Fig. 3 illustrates changes in testing, incidence and proportion testing positive (PTP) by epidemiological week during the two waves of infection that occurred during the study period, namely Delta (between epidemiological weeks 15 and 40 in 2021) and Omicron (epidemiological weeks 46 - 51 in 2021).Whilst all indicators follow the similar trends, rates are lower in sewershed O.
Relationship between clinical case data and socioeconomic status
Correlation matrices for sewersheds D and O reveal that clinical indicators (PTP, cumulative incidence and testing rates) do not exhibit consistent relationships with demographic, or socio-economic indicators within and between sewersheds (Fig. 4).

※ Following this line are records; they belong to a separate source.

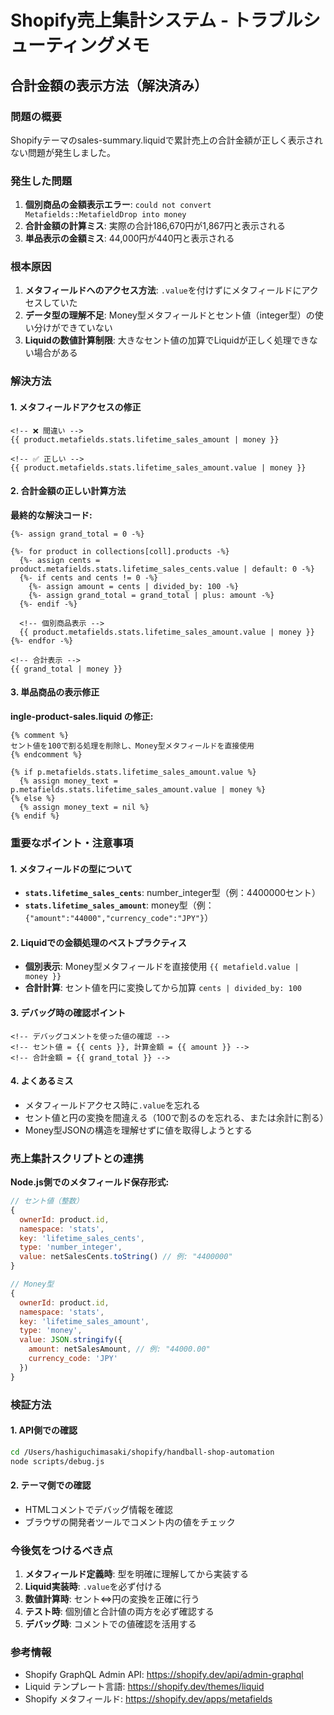 # Shopify売上集計システム - トラブルシューティングメモ

## 合計金額の表示方法（解決済み）

### 問題の概要
Shopifyテーマのsales-summary.liquidで累計売上の合計金額が正しく表示されない問題が発生しました。

### 発生した問題
1. **個別商品の金額表示エラー**: `could not convert Metafields::MetafieldDrop into money`
2. **合計金額の計算ミス**: 実際の合計186,670円が1,867円と表示される
3. **単品表示の金額ミス**: 44,000円が440円と表示される

### 根本原因
1. **メタフィールドへのアクセス方法**: `.value`を付けずにメタフィールドにアクセスしていた
2. **データ型の理解不足**: Money型メタフィールドとセント値（integer型）の使い分けができていない
3. **Liquidの数値計算制限**: 大きなセント値の加算でLiquidが正しく処理できない場合がある

### 解決方法

#### 1. メタフィールドアクセスの修正
```liquid
<!-- ❌ 間違い -->
{{ product.metafields.stats.lifetime_sales_amount | money }}

<!-- ✅ 正しい -->
{{ product.metafields.stats.lifetime_sales_amount.value | money }}
```

#### 2. 合計金額の正しい計算方法

**最終的な解決コード:**
```liquid
{%- assign grand_total = 0 -%}

{%- for product in collections[coll].products -%}
  {%- assign cents = product.metafields.stats.lifetime_sales_cents.value | default: 0 -%}
  {%- if cents and cents != 0 -%}
    {%- assign amount = cents | divided_by: 100 -%}
    {%- assign grand_total = grand_total | plus: amount -%}
  {%- endif -%}
  
  <!-- 個別商品表示 -->
  {{ product.metafields.stats.lifetime_sales_amount.value | money }}
{%- endfor -%}

<!-- 合計表示 -->
{{ grand_total | money }}
```

#### 3. 単品商品の表示修正

**ingle-product-sales.liquid の修正:**
```liquid
{% comment %}
セント値を100で割る処理を削除し、Money型メタフィールドを直接使用
{% endcomment %}

{% if p.metafields.stats.lifetime_sales_amount.value %}
  {% assign money_text = p.metafields.stats.lifetime_sales_amount.value | money %}
{% else %}
  {% assign money_text = nil %}
{% endif %}
```

### 重要なポイント・注意事項

#### 1. メタフィールドの型について
- **`stats.lifetime_sales_cents`**: number_integer型（例：4400000セント）
- **`stats.lifetime_sales_amount`**: money型（例：`{"amount":"44000","currency_code":"JPY"}`）

#### 2. Liquidでの金額処理のベストプラクティス
- **個別表示**: Money型メタフィールドを直接使用 `{{ metafield.value | money }}`
- **合計計算**: セント値を円に変換してから加算 `cents | divided_by: 100`

#### 3. デバッグ時の確認ポイント
```liquid
<!-- デバッグコメントを使った値の確認 -->
<!-- セント値 = {{ cents }}, 計算金額 = {{ amount }} -->
<!-- 合計金額 = {{ grand_total }} -->
```

#### 4. よくあるミス
- メタフィールドアクセス時に`.value`を忘れる
- セント値と円の変換を間違える（100で割るのを忘れる、または余計に割る）
- Money型JSONの構造を理解せずに値を取得しようとする

### 売上集計スクリプトとの連携

**Node.js側でのメタフィールド保存形式:**
```javascript
// セント値（整数）
{
  ownerId: product.id,
  namespace: 'stats',
  key: 'lifetime_sales_cents',
  type: 'number_integer',
  value: netSalesCents.toString() // 例: "4400000"
}

// Money型
{
  ownerId: product.id,
  namespace: 'stats', 
  key: 'lifetime_sales_amount',
  type: 'money',
  value: JSON.stringify({
    amount: netSalesAmount, // 例: "44000.00"
    currency_code: 'JPY'
  })
}
```

### 検証方法

#### 1. API側での確認
```bash
cd /Users/hashiguchimasaki/shopify/handball-shop-automation
node scripts/debug.js
```

#### 2. テーマ側での確認
- HTMLコメントでデバッグ情報を確認
- ブラウザの開発者ツールでコメント内の値をチェック

### 今後気をつけるべき点

1. **メタフィールド定義時**: 型を明確に理解してから実装する
2. **Liquid実装時**: `.value`を必ず付ける
3. **数値計算時**: セント⇔円の変換を正確に行う
4. **テスト時**: 個別値と合計値の両方を必ず確認する
5. **デバッグ時**: コメントでの値確認を活用する

### 参考情報

- Shopify GraphQL Admin API: https://shopify.dev/api/admin-graphql
- Liquid テンプレート言語: https://shopify.dev/themes/liquid
- Shopify メタフィールド: https://shopify.dev/apps/metafields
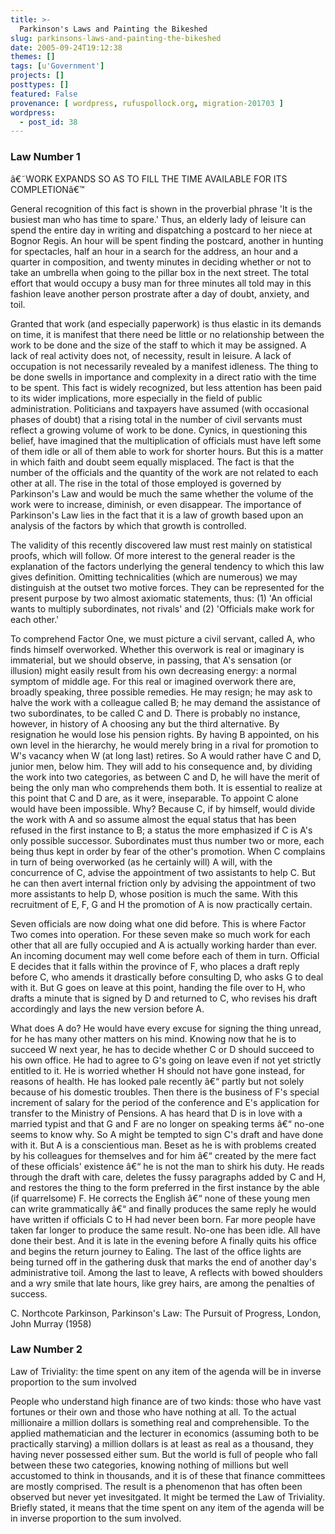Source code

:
 ```yaml
---
title: >-
  Parkinson's Laws and Painting the Bikeshed
slug: parkinsons-laws-and-painting-the-bikeshed
date: 2005-09-24T19:12:38
themes: []
tags: [u'Government']
projects: []
posttypes: []
featured: False
provenance: [ wordpress, rufuspollock.org, migration-201703 ]
wordpress:
  - post_id: 38
---
```


<h3>
  Law Number 1
</h3>

â€˜WORK EXPANDS SO AS TO FILL THE TIME AVAILABLE FOR ITS COMPLETIONâ€™

General recognition of this fact is shown in the proverbial phrase 'It is the busiest man who has time to spare.' Thus, an elderly lady of leisure can spend the entire day in writing and dispatching a postcard to her niece at Bognor Regis. An hour will be spent finding the postcard, another in hunting for spectacles, half an hour in a search for the address, an hour and a quarter in composition, and twenty minutes in deciding whether or not to take an umbrella when going to the pillar box in the next street. The total effort that would occupy a busy man for three minutes all told may in this fashion leave another person prostrate after a day of doubt, anxiety, and toil.

Granted that work (and especially paperwork) is thus elastic in its demands on time, it is manifest that there need be little or no relationship between the work to be done and the size of the staff to which it may be assigned. A lack of real activity does not, of necessity, result in leisure. A lack of occupation is not necessarily revealed by a manifest idleness. The thing to be done swells in importance and complexity in a direct ratio with the time to be spent. This fact is widely recognized, but less attention has been paid to its wider implications, more especially in the field of public administration. Politicians and taxpayers have assumed (with occasional phases of doubt) that a rising total in the number of civil servants must reflect a growing volume of work to be done. Cynics, in questioning this belief, have imagined that the multiplication of officials must have left some of them idle or all of them able to work for shorter hours. But this is a matter in which faith and doubt seem equally misplaced. The fact is that the number of the officials and the quantity of the work are not related to each other at all. The rise in the total of those employed is governed by Parkinson's Law and would be much the same whether the volume of the work were to increase, diminish, or even disappear. The importance of Parkinson's Law lies in the fact that it is a law of growth based upon an analysis of the factors by which that growth is controlled.

The validity of this recently discovered law must rest mainly on statistical proofs, which will follow. Of more interest to the general reader is the explanation of the factors underlying the general tendency to which this law gives definition. Omitting technicalities (which are numerous) we may distinguish at the outset two motive forces. They can be represented for the present purpose by two almost axiomatic statements, thus: (1) 'An official wants to multiply subordinates, not rivals' and (2) 'Officials make work for each other.'

To comprehend Factor One, we must picture a civil servant, called A, who finds himself overworked. Whether this overwork is real or imaginary is immaterial, but we should observe, in passing, that A's sensation (or illusion) might easily result from his own decreasing energy: a normal symptom of middle age. For this real or imagined overwork there are, broadly speaking, three possible remedies. He may resign; he may ask to halve the work with a colleague called B; he may demand the assistance of two subordinates, to be called C and D. There is probably no instance, however, in history of A choosing any but the third alternative. By resignation he would lose his pension rights. By having B appointed, on his own level in the hierarchy, he would merely bring in a rival for promotion to W's vacancy when W (at long last) retires. So A would rather have C and D, junior men, below him. They will add to his consequence and, by dividing the work into two categories, as between C and D, he will have the merit of being the only man who comprehends them both. It is essential to realize at this point that C and D are, as it were, inseparable. To appoint C alone would have been impossible. Why? Because C, if by himself, would divide the work with A and so assume almost the equal status that has been refused in the first instance to B; a status the more emphasized if C is A's only possible successor. Subordinates must thus number two or more, each being thus kept in order by fear of the other's promotion. When C complains in turn of being overworked (as he certainly will) A will, with the concurrence of C, advise the appointment of two assistants to help C. But he can then avert internal friction only by advising the appointment of two more assistants to help D, whose position is much the same. With this recruitment of E, F, G and H the promotion of A is now practically certain.

Seven officials are now doing what one did before. This is where Factor Two comes into operation. For these seven make so much work for each other that all are fully occupied and A is actually working harder than ever. An incoming document may well come before each of them in turn. Official E decides that it falls within the province of F, who places a draft reply before C, who amends it drastically before consulting D, who asks G to deal with it. But G goes on leave at this point, handing the file over to H, who drafts a minute that is signed by D and returned to C, who revises his draft accordingly and lays the new version before A.

What does A do? He would have every excuse for signing the thing unread, for he has many other matters on his mind. Knowing now that he is to succeed W next year, he has to decide whether C or D should succeed to his own office. He had to agree to G's going on leave even if not yet strictly entitled to it. He is worried whether H should not have gone instead, for reasons of health. He has looked pale recently â€“ partly but not solely because of his domestic troubles. Then there is the business of F's special increment of salary for the period of the conference and E's application for transfer to the Ministry of Pensions. A has heard that D is in love with a married typist and that G and F are no longer on speaking terms â€“ no-one seems to know why. So A might be tempted to sign C's draft and have done with it. But A is a conscientious man. Beset as he is with problems created by his colleagues for themselves and for him â€“ created by the mere fact of these officials' existence â€“ he is not the man to shirk his duty. He reads through the draft with care, deletes the fussy paragraphs added by C and H, and restores the thing to the form preferred in the first instance by the able (if quarrelsome) F. He corrects the English â€“ none of these young men can write grammatically â€“ and finally produces the same reply he would have written if officials C to H had never been born. Far more people have taken far longer to produce the same result. No-one has been idle. All have done their best. And it is late in the evening before A finally quits his office and begins the return journey to Ealing. The last of the office lights are being turned off in the gathering dusk that marks the end of another day's administrative toil. Among the last to leave, A reflects with bowed shoulders and a wry smile that late hours, like grey hairs, are among the penalties of success.

C. Northcote Parkinson, Parkinson's Law: The Pursuit of Progress, London, John Murray (1958) 

<h3>
  Law Number 2
</h3>


Law of Triviality: the time spent on any item of the agenda will be in inverse proportion to the sum involved

People who understand high finance are of two kinds: those who have vast fortunes or their own and those who have nothing at all. To the actual millionaire a million dollars is something real and comprehensible. To the applied mathematician and the lecturer in economics (assuming both to be practically starving) a million dollars is at least as real as a thousand, they having never possessed either sum. But the world is full of people who fall between these two categories, knowing nothing of millions but well accustomed to think in thousands, and it is of these that finance committees are mostly comprised. The result is a phenomenon that has often been observed but never yet invesitgated. It might be termed the Law of Triviality. Briefly stated, it means that the time spent on any item of the agenda will be in inverse proportion to the sum involved.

In sewershed O, PTP correlates with indicators associated with poverty (access to and use of shared sanitation, % of the population with income below USD 90, and COVID-19 index (% unable to implement COVID-19 preventive measures)), whilst this relationship is not evident in the more affluent sewershed D. In sewershed D, it appears that PTP and cumulative incidence are correlated with quality of life, use of public transport and proportion of persons with income below USD 90, suggesting that economic conditions influence access to testing, in turn leading to apparently low cumulative incidence. Taken together, in areas with poorer socio-economic conditions, testing rates and cumulative incidence may not reflect disease burden, whilst PTP better reflects disease risk.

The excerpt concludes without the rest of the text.